**WHAT IS REQUIRED**
Lines in the entries below where the word "node" shows up should each be copied.

**MATERIAL SUPPLIED**
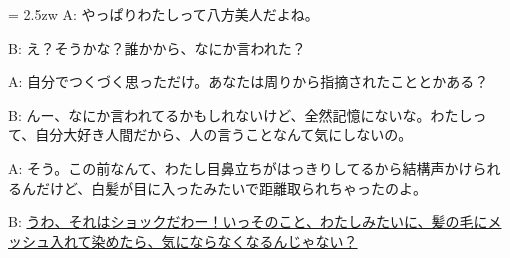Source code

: \documentclass[11pt]{amsart}
\title{}
\author{}
\newenvironment{hangall}[1]{\hangindent = 2.5zw\everypar{\hangindent = 2.5zw}}{}
\begin{document}
\maketitle
\begin{hangall}{}%
A: やっぱりわたしって八方美人だよね。

B: え？そうかな？誰かから、なにか言われた？

A: 自分でつくづく思っただけ。あなたは周りから指摘されたこととかある？

B: んー、なにか言われてるかもしれないけど、全然記憶にないな。わたしって、自分大好き人間だから、人の言うことなんて気にしないの。

A: そう。この前なんて、わたし目鼻立ちがはっきりしてるから結構声かけられるんだけど、白髪が目に入ったみたいで距離取られちゃったのよ。

B: \ul{うわ、それはショックだわー！いっそのこと、わたしみたいに、髪の毛にメッシュ入れて染めたら、気にならなくなるんじゃない？}\end{hangall}
\end{document}
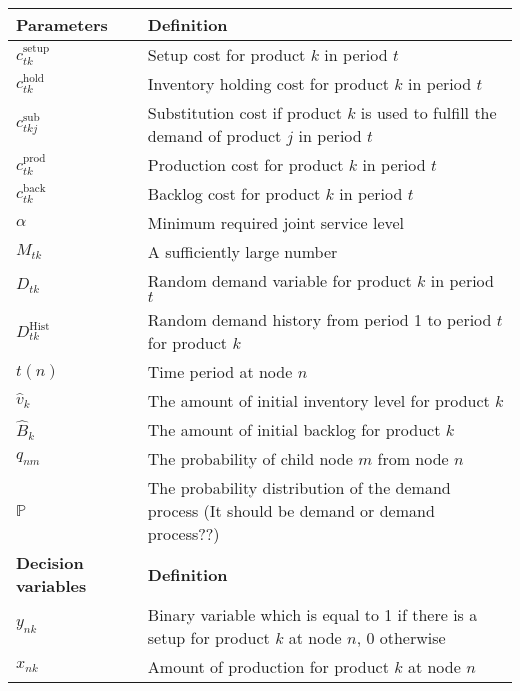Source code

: \documentclass[10pt]{article}
\newcommand{\ti}{t} %
\newcommand{\ka}{k} %
\newcommand{\jey}{j} %
\newcommand{\Bi}{B} %
\newcommand{\Vi}{v} %
\newcommand{\x}{x} %
\newcommand{\y}{y} %
\newcommand{\InvPos}{inventory level after production }
\begin{document}
\begin{table}[H]
\begin{adjustbox}{width=1\textwidth,center=\textwidth}
\begin{tabular}{ll}
\midrule 
{\textbf {Parameters}} & {\textbf {Definition}} \\ \midrule
$c^{\text{setup}}_{\ti \ka}$ & Setup cost for product $\ka$ in period $\ti$ \\ 
$c^{\text{hold}}_{\ti \ka}$  & Inventory holding cost for product $k$ in period $\ti$  \\ 
$c^{\text{sub}}_{\ti \ka \jey }$  & Substitution cost if product $\ka$  is used to fulfill the demand of product $\jey$  in period $\ti$  \\ 
$c^{\text{prod}}_{\ti \ka}$  & Production cost for product $\ka$ in period $\ti$  \\
$c^{\text{back}}_{\ti \ka}$  & Backlog cost for product $\ka$  in period $\ti$ \\
$\alpha$  & Minimum required joint service level \\ 
$M_{\ti \ka}$  & A sufficiently large number \\ 
${D}_{\ti \ka}$ & Random demand variable for product $\ka $ in period $\ti$  \\ 
${D}^\text{Hist}_{\ti \ka}$ & Random demand history from period 1 to period $\ti$ for product $\ka $  \\ 
$\ti(n)$ & Time period at node $n$  \\ 
$\hat{\Vi}_{\ka} $&  The amount of initial inventory level for product $\ka$ \\
$\hat{\Bi}_{\ka} $&  The amount of initial backlog for product $\ka$   \\
$q_{nm} $&  The probability of child node $m$ from node $n$  \\
$\mathbb{P} $&  The probability distribution of the demand process (It should be demand or demand process??)\\ 
\midrule
{\textbf {Decision variables}} & {\textbf {Definition}} \\ \midrule
$\y_{n \ka}$ & Binary variable which is equal to 1 if there is a setup for product $k$ at node $n$, 0 otherwise \\ 
$\x_{n \ka}$ & Amount of production for product $\ka$  at node $n$  \\ 

\end{tabular}
\end{adjustbox}
\end{table}
\end{document}
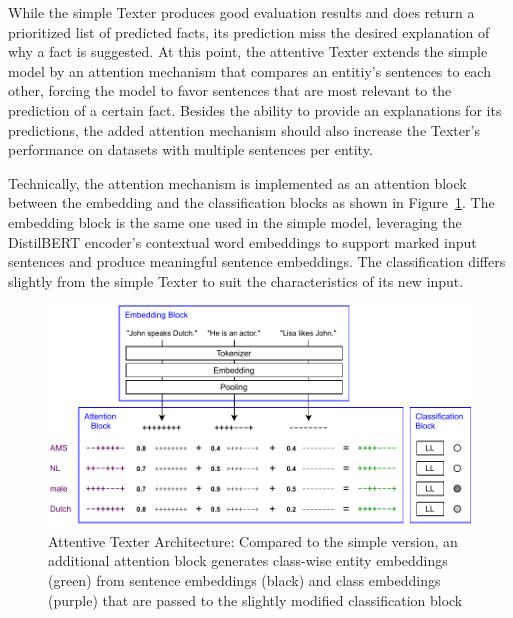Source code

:While the simple Texter produces good evaluation results and does return a prioritized list of predicted facts, its prediction miss the desired explanation of why a fact is suggested. At this point, the attentive Texter extends the simple model by an attention mechanism that compares an entitiy's sentences to each other, forcing the model to favor sentences that are most relevant to the prediction of a certain fact. Besides the ability to provide an explanations for its predictions, the added attention mechanism should also increase the Texter's performance on datasets with multiple sentences per entity.

Technically, the attention mechanism is implemented as an attention block between the embedding and the classification blocks as shown in Figure~\ref{fig:4_approach/1_texter/2_attention_model/attention_architecture}. The embedding block is the same one used in the simple model, leveraging the DistilBERT encoder's contextual word embeddings to support marked input sentences and produce meaningful sentence embeddings. The classification differs slightly from the simple Texter to suit the characteristics of its new input.

\begin{figure}[t]
    \centering
    \includegraphics{4_approach/1_texter/2_attention_model/attention_architecture}
    \caption{Attentive Texter Architecture: Compared to the simple version, an additional attention block generates class-wise entity embeddings (green) from sentence embeddings (black) and class embeddings (purple) that are passed to the slightly modified classification block}
    \label{fig:4_approach/1_texter/2_attention_model/attention_architecture}
\end{figure}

**REPLY TO THE TASK**
$\ti(n)$ & Time period at node $n$  \\ 
$q_{nm} $&  The probability of child node $m$ from node $n$  \\
$\y_{n \ka}$ & Binary variable which is equal to 1 if there is a setup for product $k$ at node $n$, 0 otherwise \\ 
$\x_{n \ka}$ & Amount of production for product $\ka$  at node $n$  \\ 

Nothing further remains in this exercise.